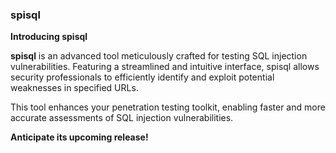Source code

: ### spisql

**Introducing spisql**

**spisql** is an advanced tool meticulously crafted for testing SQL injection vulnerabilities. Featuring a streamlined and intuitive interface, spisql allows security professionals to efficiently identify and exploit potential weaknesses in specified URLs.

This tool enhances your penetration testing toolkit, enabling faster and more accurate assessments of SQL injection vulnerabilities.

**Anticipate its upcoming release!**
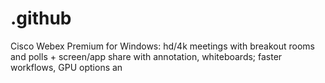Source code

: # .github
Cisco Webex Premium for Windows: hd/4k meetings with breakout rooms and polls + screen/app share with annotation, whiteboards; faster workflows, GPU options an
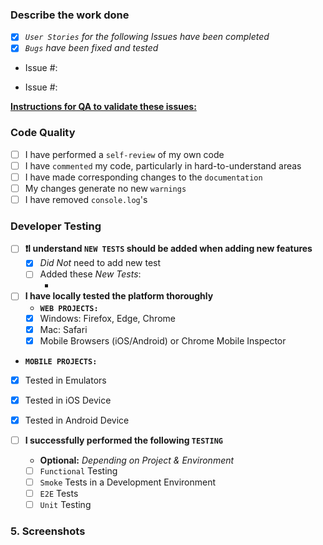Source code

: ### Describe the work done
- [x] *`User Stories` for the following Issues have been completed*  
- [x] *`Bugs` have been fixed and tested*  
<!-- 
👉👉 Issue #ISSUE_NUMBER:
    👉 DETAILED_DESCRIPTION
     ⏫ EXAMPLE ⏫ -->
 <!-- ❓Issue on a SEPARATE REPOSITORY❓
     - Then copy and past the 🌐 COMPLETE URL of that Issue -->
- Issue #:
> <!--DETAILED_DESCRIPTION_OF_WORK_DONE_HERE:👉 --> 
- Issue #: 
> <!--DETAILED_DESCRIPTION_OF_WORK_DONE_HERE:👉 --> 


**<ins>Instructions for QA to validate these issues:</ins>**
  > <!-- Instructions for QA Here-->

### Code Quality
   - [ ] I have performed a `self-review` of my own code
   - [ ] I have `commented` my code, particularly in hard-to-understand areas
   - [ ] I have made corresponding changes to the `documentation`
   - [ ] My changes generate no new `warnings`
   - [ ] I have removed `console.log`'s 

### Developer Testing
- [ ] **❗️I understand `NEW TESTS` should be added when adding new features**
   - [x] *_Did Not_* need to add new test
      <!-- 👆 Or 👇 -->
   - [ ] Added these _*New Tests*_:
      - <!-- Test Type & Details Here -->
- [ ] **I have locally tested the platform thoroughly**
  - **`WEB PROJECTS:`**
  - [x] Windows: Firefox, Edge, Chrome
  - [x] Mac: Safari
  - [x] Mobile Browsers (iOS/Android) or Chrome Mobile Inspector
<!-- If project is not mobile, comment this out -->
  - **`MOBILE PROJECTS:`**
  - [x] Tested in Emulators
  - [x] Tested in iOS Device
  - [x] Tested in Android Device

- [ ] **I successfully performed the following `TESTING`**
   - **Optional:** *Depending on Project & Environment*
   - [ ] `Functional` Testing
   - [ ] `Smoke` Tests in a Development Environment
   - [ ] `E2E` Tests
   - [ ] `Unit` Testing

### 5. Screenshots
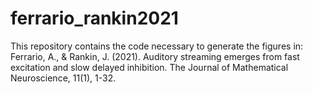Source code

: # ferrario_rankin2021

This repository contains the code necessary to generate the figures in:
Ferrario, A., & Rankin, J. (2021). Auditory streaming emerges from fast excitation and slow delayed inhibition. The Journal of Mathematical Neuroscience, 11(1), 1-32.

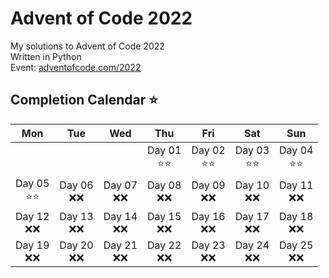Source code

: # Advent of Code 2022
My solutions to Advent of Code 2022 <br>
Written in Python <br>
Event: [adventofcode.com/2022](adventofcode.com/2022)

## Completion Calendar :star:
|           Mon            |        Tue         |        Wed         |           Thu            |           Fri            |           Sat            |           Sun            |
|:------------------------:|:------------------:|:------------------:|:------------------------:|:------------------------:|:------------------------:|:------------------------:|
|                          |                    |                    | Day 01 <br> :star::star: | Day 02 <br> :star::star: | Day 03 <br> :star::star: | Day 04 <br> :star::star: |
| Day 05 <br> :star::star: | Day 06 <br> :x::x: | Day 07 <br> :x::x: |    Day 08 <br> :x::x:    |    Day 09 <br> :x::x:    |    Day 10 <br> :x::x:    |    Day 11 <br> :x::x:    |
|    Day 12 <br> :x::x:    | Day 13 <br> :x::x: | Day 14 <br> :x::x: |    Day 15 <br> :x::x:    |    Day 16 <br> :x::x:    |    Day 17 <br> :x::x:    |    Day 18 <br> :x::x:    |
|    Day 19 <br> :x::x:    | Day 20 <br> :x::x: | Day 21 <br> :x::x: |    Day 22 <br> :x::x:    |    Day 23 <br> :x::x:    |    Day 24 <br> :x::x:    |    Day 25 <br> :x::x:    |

_ _ _ _ _ _ _

* YOUR GOAL *
Each line in the records that carries "Android" must be copied out.

* TASK ANSWER *
  - [x] Mobile Browsers (iOS/Android) or Chrome Mobile Inspector
  - [x] Tested in Android Device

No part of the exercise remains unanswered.